By the end you’ll have a quantized deployment recipe that beats the hand-tuned
BF16 baseline by 40–60% in throughput — with a full audit trail of every
experiment.
This tutorial has two paths:
- CLI (this page) —
aevyra-forge tune runs Layer 1 and Layer 2 automatically.
Good for overnight production runs.
- Notebook (interactive) — step through calibration, bench, and results cell
by cell. Good for understanding what each layer does before committing GPU hours.

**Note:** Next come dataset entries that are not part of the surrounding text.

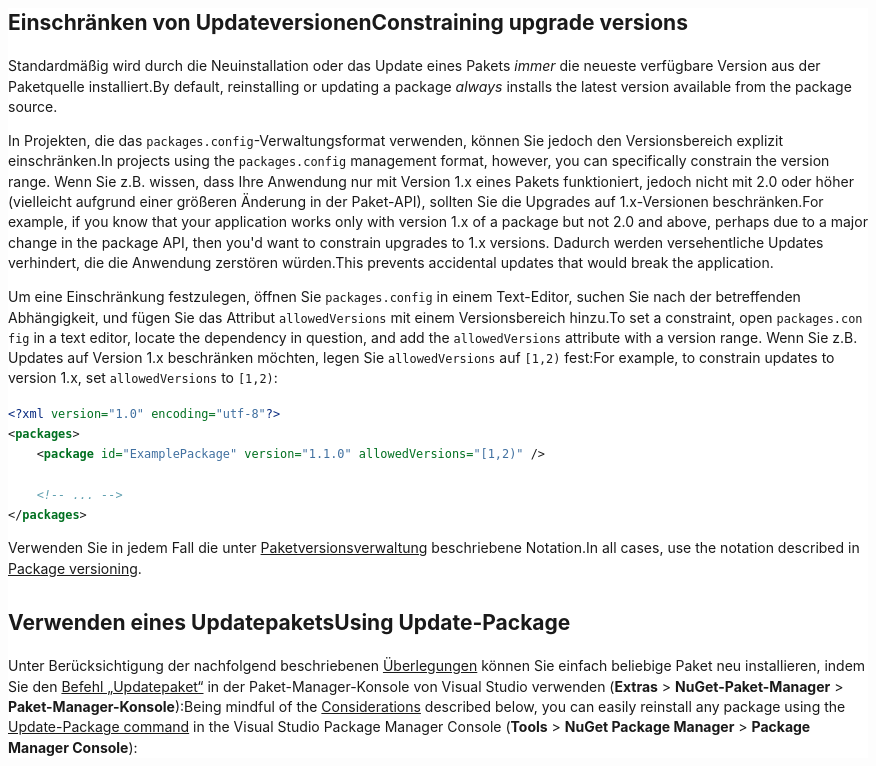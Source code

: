 ## <a name="constraining-upgrade-versions"></a><span data-ttu-id="8b0b4-136">Einschränken von Updateversionen</span><span class="sxs-lookup"><span data-stu-id="8b0b4-136">Constraining upgrade versions</span></span>

<span data-ttu-id="8b0b4-137">Standardmäßig wird durch die Neuinstallation oder das Update eines Pakets *immer* die neueste verfügbare Version aus der Paketquelle installiert.</span><span class="sxs-lookup"><span data-stu-id="8b0b4-137">By default, reinstalling or updating a package *always* installs the latest version available from the package source.</span></span>

<span data-ttu-id="8b0b4-138">In Projekten, die das `packages.config`-Verwaltungsformat verwenden, können Sie jedoch den Versionsbereich explizit einschränken.</span><span class="sxs-lookup"><span data-stu-id="8b0b4-138">In projects using the `packages.config` management format, however, you can specifically constrain the version range.</span></span> <span data-ttu-id="8b0b4-139">Wenn Sie z.B. wissen, dass Ihre Anwendung nur mit Version 1.x eines Pakets funktioniert, jedoch nicht mit 2.0 oder höher (vielleicht aufgrund einer größeren Änderung in der Paket-API), sollten Sie die Upgrades auf 1.x-Versionen beschränken.</span><span class="sxs-lookup"><span data-stu-id="8b0b4-139">For example, if you know that your application works only with version 1.x of a package but not 2.0 and above, perhaps due to a major change in the package API, then you'd want to constrain upgrades to 1.x versions.</span></span> <span data-ttu-id="8b0b4-140">Dadurch werden versehentliche Updates verhindert, die die Anwendung zerstören würden.</span><span class="sxs-lookup"><span data-stu-id="8b0b4-140">This prevents accidental updates that would break the application.</span></span>

<span data-ttu-id="8b0b4-141">Um eine Einschränkung festzulegen, öffnen Sie `packages.config` in einem Text-Editor, suchen Sie nach der betreffenden Abhängigkeit, und fügen Sie das Attribut `allowedVersions` mit einem Versionsbereich hinzu.</span><span class="sxs-lookup"><span data-stu-id="8b0b4-141">To set a constraint, open `packages.config` in a text editor, locate the dependency in question, and add the `allowedVersions` attribute with a version range.</span></span> <span data-ttu-id="8b0b4-142">Wenn Sie z.B. Updates auf Version 1.x beschränken möchten, legen Sie `allowedVersions` auf `[1,2)` fest:</span><span class="sxs-lookup"><span data-stu-id="8b0b4-142">For example, to constrain updates to version 1.x, set `allowedVersions` to `[1,2)`:</span></span>

```xml
<?xml version="1.0" encoding="utf-8"?>
<packages>
    <package id="ExamplePackage" version="1.1.0" allowedVersions="[1,2)" />

    <!-- ... -->
</packages>
```

<span data-ttu-id="8b0b4-143">Verwenden Sie in jedem Fall die unter [Paketversionsverwaltung](../reference/package-versioning.md#version-ranges-and-wildcards) beschriebene Notation.</span><span class="sxs-lookup"><span data-stu-id="8b0b4-143">In all cases, use the notation described in [Package versioning](../reference/package-versioning.md#version-ranges-and-wildcards).</span></span>

## <a name="using-update-package"></a><span data-ttu-id="8b0b4-144">Verwenden eines Updatepakets</span><span class="sxs-lookup"><span data-stu-id="8b0b4-144">Using Update-Package</span></span>

<span data-ttu-id="8b0b4-145">Unter Berücksichtigung der nachfolgend beschriebenen [Überlegungen](#considerations) können Sie einfach beliebige Paket neu installieren, indem Sie den [Befehl „Updatepaket“](../Tools/ps-ref-update-package.md) in der Paket-Manager-Konsole von Visual Studio verwenden (**Extras** > **NuGet-Paket-Manager** > **Paket-Manager-Konsole**):</span><span class="sxs-lookup"><span data-stu-id="8b0b4-145">Being mindful of the [Considerations](#considerations) described below, you can easily reinstall any package using the [Update-Package command](../Tools/ps-ref-update-package.md) in the Visual Studio Package Manager Console (**Tools** > **NuGet Package Manager** > **Package Manager Console**):</span></span>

Open the notebook in Colab:
Why quantization matters
Layer 1 (config tuning) finds the best vLLM serving args for your BF16 model. It
typically yields 20–40% throughput gains at zero accuracy cost. But BF16 is memory-heavy:
a 3B model consumes ~6 GB VRAM, leaving less room for the KV cache. That’s the ceiling
Layer 1 hits.
Layer 2 cuts the model’s VRAM footprint:
| Method | Weight precision | Typical VRAM saving | When available |
|---|
| INT4 AWQ | 4-bit (activation-aware) | ~60% vs BF16 | All GPUs |
| INT8 | 8-bit | ~50% vs BF16 | All GPUs |
| FP8 E4M3 | 8-bit float | ~50% vs BF16 | H100 / H200 / MI300X only |
With 60% less VRAM holding weights, the freed space goes to the KV cache — more
concurrent sequences, more batching, higher throughput.
BF16 Qwen2.5-3B on T4: ~229 tok/s (Layer 1 config-tuned)
INT4 Qwen2.5-3B on T4: ~516 tok/s (Layer 2 INT4 AWQ)
↑ +125% vs BF16 baseline
The two-layer loop
Layer 1 runs first and searches vLLM serving args (batching, caching, parallelism).
When it converges — no experiment improves score by more than 1% in 5 consecutive
tries — Forge automatically escalates to Layer 2.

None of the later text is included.